Andy Fordham: A sporting miracle that masks a bigger problem
The stereotype that professional darts is a sport for the big-boned is not one without grounding. Indeed, although walking from the oche to the board to collect thrown arrows thousands of times a week certainly adds up to a decent score on a pedometer, the match.com profile of the generic dartist still inevitably contains the word ‘cuddly’ at least once.
But why is this? Surely the amount of walking and time devoted to practice in a sport so heavily rooted in skill and precision means that, by course of logic, the most dedicated of professional darts players should not be as heavy-set as they are?
The answer to this is almost painfully obvious. Though darts has come a long way from being a game played only in the dark corners of pubs, its links to excessive alcohol consumption remain very apparent.
There is little escape from the seductive pull of a tall and frosty pint of lager before an important game.
While it is not the case for all professional players, the pressure and nerves generated around crowd-based and televised events have led many to reach for the bottle in order to dull their hand into remaining steady. If this is shown to work and the player builds up a dependency, there is little escape from the seductive pull of a tall and frosty pint of lager before an important game.
While it would appear from the outside that steps have been taken to prevent this from becoming an archaic issue bleeding into the modern game, it is perhaps a much bigger problems than is realised in the public eye. Though drinking is perhaps not actively encouraged, the BDO’s banning of alcohol on stage in 1989 was a choice made mostly to appeal to sponsors in a period of decline; whilst the decision as to whether a player’s pre-match routine contains ten consecutive Jagerbombs or not remains entirely their own.

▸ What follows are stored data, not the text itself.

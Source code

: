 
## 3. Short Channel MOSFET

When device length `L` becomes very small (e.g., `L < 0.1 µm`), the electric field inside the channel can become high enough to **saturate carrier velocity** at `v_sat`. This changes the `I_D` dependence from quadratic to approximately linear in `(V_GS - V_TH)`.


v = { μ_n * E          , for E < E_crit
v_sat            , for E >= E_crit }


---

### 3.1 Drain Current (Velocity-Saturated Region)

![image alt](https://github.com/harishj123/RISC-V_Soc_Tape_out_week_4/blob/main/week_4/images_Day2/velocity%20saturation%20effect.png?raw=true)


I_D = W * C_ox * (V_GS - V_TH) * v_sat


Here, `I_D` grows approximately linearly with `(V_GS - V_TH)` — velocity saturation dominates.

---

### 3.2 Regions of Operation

Andy ‘The Viking’ Fordham is the best example of this in action, as one of the biggest characters and biggest men in the history of the sport. Fordham lived up to his Nordic billing in a period of great success in the BDO in the years bookending the millennium. Though the winner of only one World Championship in 2004, this figure belies the ease with which Fordham often plundered the board for checkouts; downing opponents with deathly spears of tungsten to reach four semi-finals in just six years between 1996 and 2001.
But Fordham’s imposing figure and hulking arms did little to mask his perhaps inexorable health problems. Once weighing in at an incredible 31 stone, Fordham claimed in a 2009 interview with the Telegraph that he rarely ate; attributing his colossal size purely to his liver-kicking lifestyle as a darts player. Downing the best part of a bottle of brandy alongside two dozen bottles of beer before big matches, Fordham claimed that he was rarely sober and didn’t get bad hangovers … because that would have required him to ever stop drinking.

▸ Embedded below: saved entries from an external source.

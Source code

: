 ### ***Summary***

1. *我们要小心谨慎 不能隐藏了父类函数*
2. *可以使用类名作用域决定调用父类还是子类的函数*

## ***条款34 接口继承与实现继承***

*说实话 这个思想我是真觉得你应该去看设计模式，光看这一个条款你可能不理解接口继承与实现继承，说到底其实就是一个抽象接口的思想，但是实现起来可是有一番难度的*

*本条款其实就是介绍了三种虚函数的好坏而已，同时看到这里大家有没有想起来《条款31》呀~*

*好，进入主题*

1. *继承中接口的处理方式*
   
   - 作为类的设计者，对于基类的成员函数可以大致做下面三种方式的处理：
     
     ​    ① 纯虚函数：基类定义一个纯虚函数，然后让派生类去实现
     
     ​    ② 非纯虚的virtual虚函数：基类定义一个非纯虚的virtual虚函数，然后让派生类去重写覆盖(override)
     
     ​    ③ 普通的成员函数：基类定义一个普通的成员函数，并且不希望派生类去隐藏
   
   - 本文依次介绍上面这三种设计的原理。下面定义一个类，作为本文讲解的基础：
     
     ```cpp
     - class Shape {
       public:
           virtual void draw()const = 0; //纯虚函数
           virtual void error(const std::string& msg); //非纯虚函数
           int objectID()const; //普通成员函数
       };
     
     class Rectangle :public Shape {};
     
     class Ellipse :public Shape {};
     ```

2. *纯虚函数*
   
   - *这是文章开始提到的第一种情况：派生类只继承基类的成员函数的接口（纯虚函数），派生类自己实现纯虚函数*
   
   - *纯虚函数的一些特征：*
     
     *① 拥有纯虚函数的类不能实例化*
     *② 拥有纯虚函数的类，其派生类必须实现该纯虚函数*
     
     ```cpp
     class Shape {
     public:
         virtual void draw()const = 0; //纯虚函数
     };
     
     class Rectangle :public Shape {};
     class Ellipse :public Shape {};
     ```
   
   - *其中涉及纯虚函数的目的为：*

His 2007 match with Phil Taylor was ended officially due to Fordham suffering from overheating but the fact of the matter is that it could have been any of a dozen genuinely serious health complaints ailing the Viking at the time. The doctor examining him some time after the match (Fordham remained in denial and simply went to bed with a brandy in the immediate aftermath) told him that “75% of his liver was dead and that the remaining 25% was dying”. The obvious advice was for Fordham to stop drinking immediately so he could be placed on the waiting list for a full liver transplant. When he was finally admitted to hospital, Fordham claims that doctors drained 18 litres of fluid from his body and a naked candle in the room would have burned the infirmary to the ground.
For this sporting achievement the Viking should receive great credit and applause, but the bigger miracle is a biological one as Fordham should simply not be alive.
Since then Fordham has lost around 17 stone and has not touched a drop of alcohol in over eight years. Finding it difficult to regain his form after such a dramatic change in his body and an inability to rely on the drink that played such a big part in his success, the Viking has recently qualified for the Grand Slam of Darts 2015 after a long absence from televised events.
For this sporting achievement the Viking should receive great credit and applause, but the bigger miracle is a biological one as Fordham should simply not be alive. His case is one of extremes but whilst alcohol is a genuine and readily available coping tool for the more nervous darts players, it may only be a matter of time before the underlying health problems associated with this area of the sport claim a victim who will not be so lucky.
Darts may have started as a pub game, but a lifelong professional dedication is to the game, not to the pub.